-
Notifications
You must be signed in to change notification settings - Fork 82
externaldata
ODK Collect has recently gained the ability to load an external data file in GeoJson format of existing data. It's now possible to select existing data and then import its values into the XForm as default values. This lets the mapper use the XForm to change the existing data, or add to it. Any changes will need to be conflated later, that'll be another document.
Why do I want to use ODK Collect to edit map data? Much of what is currently in OpenStreetMap is lacking metadata, or the data has changed, like when a restaurant changes owners and gets a new name. Also most all remote mapping using satellite imagery lacks tags beyond building=yes. When we are doing a ground data collection project, we want to add useful tags like the building material, or whether it's a cafe or a hospital.
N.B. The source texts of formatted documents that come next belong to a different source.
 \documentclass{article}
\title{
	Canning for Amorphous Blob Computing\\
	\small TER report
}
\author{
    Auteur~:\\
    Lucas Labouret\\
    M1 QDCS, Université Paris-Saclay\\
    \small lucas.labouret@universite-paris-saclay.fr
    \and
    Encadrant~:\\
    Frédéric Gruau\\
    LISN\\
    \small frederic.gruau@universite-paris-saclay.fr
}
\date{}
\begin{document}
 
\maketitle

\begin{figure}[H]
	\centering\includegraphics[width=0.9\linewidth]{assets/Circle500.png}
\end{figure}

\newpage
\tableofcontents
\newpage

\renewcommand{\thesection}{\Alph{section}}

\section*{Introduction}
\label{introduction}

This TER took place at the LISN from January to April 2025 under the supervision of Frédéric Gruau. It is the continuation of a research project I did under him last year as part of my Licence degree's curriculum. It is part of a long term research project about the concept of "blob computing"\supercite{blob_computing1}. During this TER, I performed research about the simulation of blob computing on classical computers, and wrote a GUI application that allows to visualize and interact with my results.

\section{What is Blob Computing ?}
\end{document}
Old imports also bring in problems, for example the infamous TIGER import. Mappers have been cleaning that mess in North America up for over a decade. But an old import may have a weird value for an OSM tag, and it's usually better to update to a more community approved data model. The beauty and the curse of OSM data is its wonderful flexibility. People do invent new tags for a specific mapping campaign or import that doesn't get reviewed. Sometimes values have embedded quote marks or weird capitalization, and other strange formatting worth correcting.
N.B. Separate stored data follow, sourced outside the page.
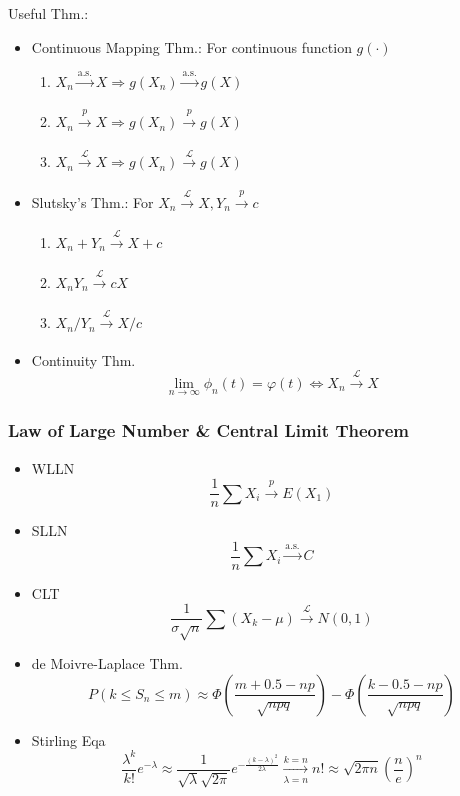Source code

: \documentclass[11pt,a4paper]{ctexart}
\numberwithin{equation}{section}%
\begin{document}
        Useful Thm.:
        \begin{itemize}
            \item Continuous Mapping Thm.: For continuous function $g(\cdot)$
            \begin{enumerate}
                \item $X_n\xrightarrow[]{\text{a.s.}}X\Rightarrow g(X_n)\xrightarrow[]{\text{a.s.}}g(X)$
                \item $X_n\xrightarrow[]{p}X\Rightarrow g(X_n)\xrightarrow[]{p}g(X)$
                \item $X_n\xrightarrow[]{\mathscr{L}}X\Rightarrow g(X_n)\xrightarrow[]{\mathscr{L}}g(X)$
            \end{enumerate}
            \item Slutsky's Thm.: For $X_n\xrightarrow[]{\mathscr{L}}X,Y_n\xrightarrow[]{p}c$
            \begin{enumerate}
                \item $X_n+Y_n\xrightarrow[]{\mathscr{L}}X+c$
                \item $X_nY_n\xrightarrow[]{\mathscr{L}}cX$
                \item $X_n/Y_n\xrightarrow[]{\mathscr{L}}X/c$
            \end{enumerate}
            \item Continuity Thm.
            \[\lim_{n\to\infty}\phi_n(t)=\varphi(t)\Leftrightarrow X_n\xrightarrow[]{\mathscr{L}}X\]
        \end{itemize} 


\subsubsection{Law of Large Number \& Central Limit Theorem}

\begin{itemize}
    \item WLLN
\[
    \frac{1}{n}\sum X_i\xrightarrow[]{p} E(X_1)
\]
\item SLLN
\[
    \frac{1}{n}\sum X_i\xrightarrow[]{\text{a.s.}}  C
\]
\item CLT
\[
    \frac{1}{\sigma\sqrt{n}}\sum(X_k-\mu)\xrightarrow[]{\mathscr{L}} N(0,1)
\]
\item de Moivre-Laplace Thm.
\[
    P(k\leq S_n\leq m)\approx \Phi(\frac{m+0.5-np}{\sqrt{npq}})-\Phi(\frac{k-0.5-np}{\sqrt{npq}})
\]
\item Stirling Eqa
\[
    \frac{\lambda^k}{k!}e^{-\lambda}\approx \frac{1}{\sqrt{\lambda}\sqrt{2\pi}}e^{-\frac{(k-\lambda)^2}{2\lambda}}\xrightarrow[\lambda=n]{k=n}n!\approx\sqrt{2\pi n}(\frac{n}{e})^n
\]

\end{itemize}
\end{document}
When working with OSM data, there are multiple sources to obtain the required data. One option is to download a daily database dump from GeoFabrik, which can be used as a flat file or imported into a database. The Humanitarian OpenStreetMap Team(HOT) maintains two projects that can also be used for data extracts. The primary one has a web based user interface, and is called the HOT Export Tool. The other option runs in a terminal and is part of OSM Fieldwork project, and is also used as part of the Field Mapping Tasking Manager backend. That program is available here. Alternatively, Overpass Turbo can also be used to query the data but you have to understand the Overpass query syntax.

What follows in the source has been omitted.